La presencia de la mujer es crucial, como musa, compañera o ideal; hace cantar al poeta una tonada festiva que se rebela del lugar común. En su «Credo» lo deja muy claro: «No busco una esclava doméstica/ —máquina para fregar platos y camisas,/ muñeca para desactivar—. No serás brazalete de mi cuello/ ni la curiosidad central de la vitrina». El poeta encuentra luz y lumbre en las mujeres de la vida, ellas son motivo de amor, pero también se vuelven un símbolo de perpetua vitalidad y gracia. Muchachas feas o guapas florecen, tienen en su ser un hechizo natural, alimento del poeta sensible a las manifestaciones de la existencia.
Para el poeta, la sinuosidad del tiempo no es un obstáculo, su poesía va del pasado al presente sin trabas, así es como fluye la savia de la vida en una mezcla de memorias, sueños y deseos. Cada tanto en sus versos aparece la geografía primera o el recuerdo de los abuelos, pero a la vez aparecen los hijos desafiando lo interpretado con su sorpresiva existencia.
Si, como decía Jaime Sabines, «el poeta es el testigo del hombre; por eso el poeta debe ser, antes que nada, hombre común y corriente, oficiante de todos los oficios, actor de todos los dramas, las tragedias y las comedias del mundo», Cuéllar cumple esa sentencia; es un poeta que se involucra con la vida y no se queda como observador. Al poeta le incumbe su realidad, dialoga con ella sin discriminar asombros o desdichas, enfermedades o pérdidas. En la sencillez del lenguaje de esta poesía es posible percibir una profunda complejidad que no niega la variedad indescifrable de la vida. Hay una necesidad de ampliar el mundo, no de reducirlo y lo mismo encontramos poemas inspirados por una calle citadina que por la visita al circo o por un paisaje.

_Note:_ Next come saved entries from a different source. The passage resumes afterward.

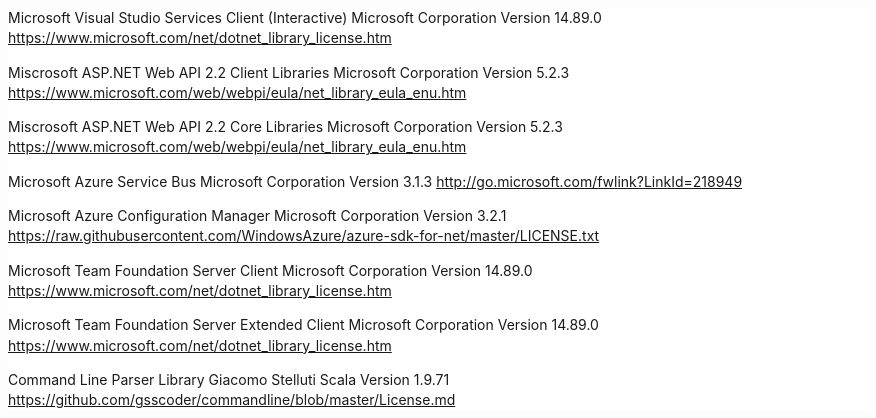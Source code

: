 Microsoft Visual Studio Services Client (Interactive)
Microsoft Corporation
Version 14.89.0
https://www.microsoft.com/net/dotnet_library_license.htm

Miscrosoft ASP.NET Web API 2.2 Client Libraries
Microsoft Corporation
Version 5.2.3
https://www.microsoft.com/web/webpi/eula/net_library_eula_enu.htm

Miscrosoft ASP.NET Web API 2.2 Core Libraries
Microsoft Corporation
Version 5.2.3
https://www.microsoft.com/web/webpi/eula/net_library_eula_enu.htm

Microsoft Azure Service Bus
Microsoft Corporation
Version 3.1.3
http://go.microsoft.com/fwlink?LinkId=218949

Microsoft Azure Configuration Manager
Microsoft Corporation
Version 3.2.1
https://raw.githubusercontent.com/WindowsAzure/azure-sdk-for-net/master/LICENSE.txt

Microsoft Team Foundation Server Client
Microsoft Corporation
Version 14.89.0
https://www.microsoft.com/net/dotnet_library_license.htm

Microsoft Team Foundation Server Extended Client
Microsoft Corporation
Version 14.89.0
https://www.microsoft.com/net/dotnet_library_license.htm

Command Line Parser Library
Giacomo Stelluti Scala
Version 1.9.71
https://github.com/gsscoder/commandline/blob/master/License.md
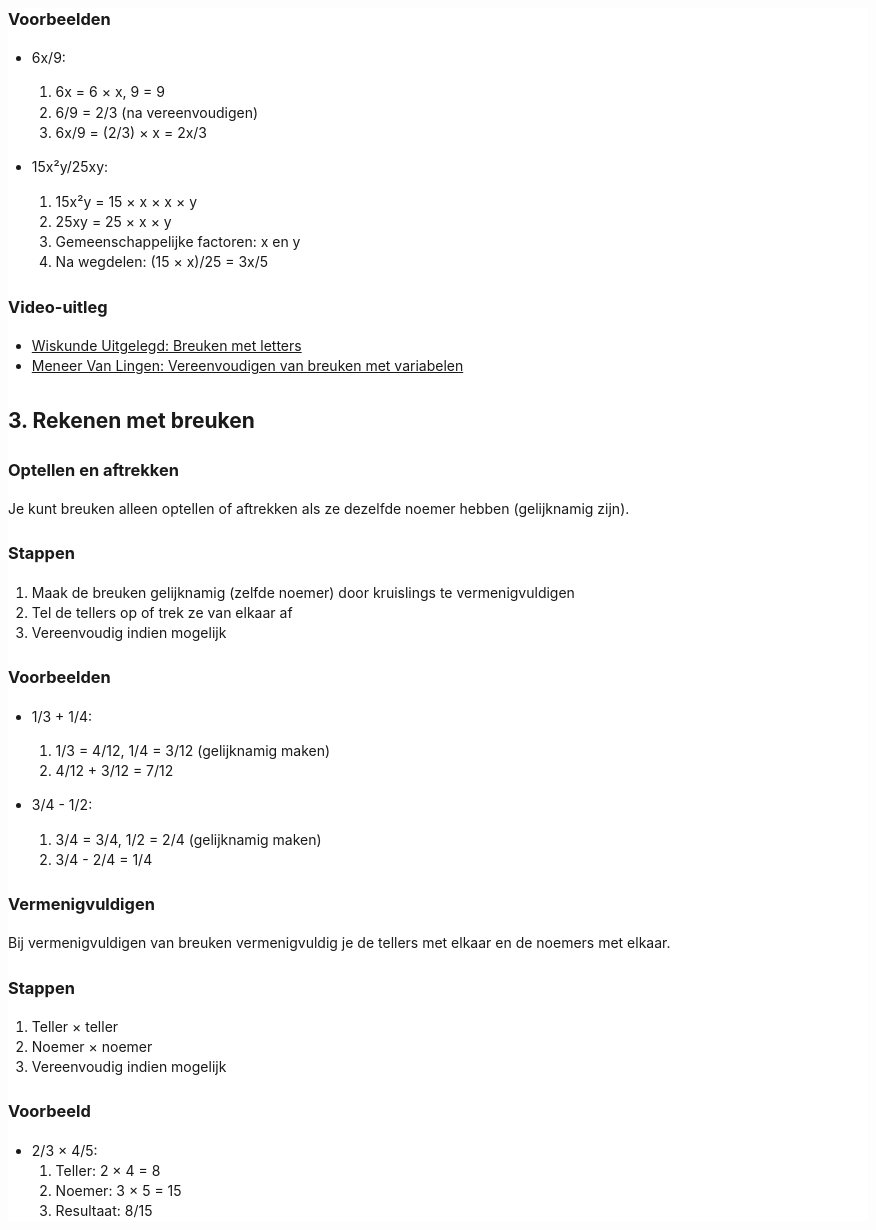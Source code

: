### Voorbeelden
- 6x/9:
  1. 6x = 6 × x, 9 = 9
  2. 6/9 = 2/3 (na vereenvoudigen)
  3. 6x/9 = (2/3) × x = 2x/3

- 15x²y/25xy:
  1. 15x²y = 15 × x × x × y
  2. 25xy = 25 × x × y
  3. Gemeenschappelijke factoren: x en y
  4. Na wegdelen: (15 × x)/25 = 3x/5

### Video-uitleg
- [Wiskunde Uitgelegd: Breuken met letters](https://www.youtube.com/watch?v=j5_I1AUKnoQ)
- [Meneer Van Lingen: Vereenvoudigen van breuken met variabelen](https://www.youtube.com/watch?v=wxTGKBuAqWo)

## 3. Rekenen met breuken

### Optellen en aftrekken
Je kunt breuken alleen optellen of aftrekken als ze dezelfde noemer hebben (gelijknamig zijn).

### Stappen
1. Maak de breuken gelijknamig (zelfde noemer) door kruislings te vermenigvuldigen
2. Tel de tellers op of trek ze van elkaar af
3. Vereenvoudig indien mogelijk

### Voorbeelden
- 1/3 + 1/4:
  1. 1/3 = 4/12, 1/4 = 3/12 (gelijknamig maken)
  2. 4/12 + 3/12 = 7/12

- 3/4 - 1/2:
  1. 3/4 = 3/4, 1/2 = 2/4 (gelijknamig maken)
  2. 3/4 - 2/4 = 1/4

### Vermenigvuldigen
Bij vermenigvuldigen van breuken vermenigvuldig je de tellers met elkaar en de noemers met elkaar.

### Stappen
1. Teller × teller
2. Noemer × noemer
3. Vereenvoudig indien mogelijk

### Voorbeeld
- 2/3 × 4/5:
  1. Teller: 2 × 4 = 8
  2. Noemer: 3 × 5 = 15
  3. Resultaat: 8/15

El poeta sabe, además, que la poesía impone su forma, su medida, y no tuerce el lenguaje ni lo violenta; busca la precisión y la consigue. Tiene la virtud de saber escuchar sus propios poemas, por eso algunos van en prosa y se concatenan (ahí están los muy logrados poemas con que empieza Saga del inmigrante, por ejemplo); otros apuntan como flechas visiones relampagueantes; algunos son breves, otros extienden sus versos y otros más parecen epigramas certeros con fina ironía.
El poeta intenta aprehender las manifestaciones inquietantes de cada día; sabe que de algún modo la vida debe quedar registrada para que no se la coman el olvido o la indolencia. Y si no se puede registrar todo, al menos quedan apuntes de lo que está siempre escapándose, de los viajes y los cambios de luz y las ciudades en perpetuo proceso de transformación. Cuéllar, además, tiende puentes con otros autores, sabe reconocer la asimilación de sus lecturas, lo que abreva de otros, así que cada tanto salen a la luz pequeños homenajes, diálogos con poetas, con artistas de todos los tiempos. Aparece también una constante reflexión sobre el trabajo del poeta; hay una continua arte poética que evoluciona con la experiencia y que queda fija en sus versos.
La poesía de Margarito Cuéllar nos invita, con su carga de energía y vitalidad, al gozo, a elegir de entre lo sombrío del mundo los tesoros de luz. Nada más hermoso que este poema sobre la belleza:
Belleza
Un día la vi. Tarde de Altamar.
Luna herida por los cuatro costados y guitarras acordes.
Una mañana de jardines colgantes,
en vuelo de navajas la oí alzar su rumor.
Huele a rosas su andar. En pez oro suele convertirse.
No hay mago que descubra su fórmula secreta
ni arpón que hiera su frágil desnudez.
La belleza es rebelde, compulsiva y atroz.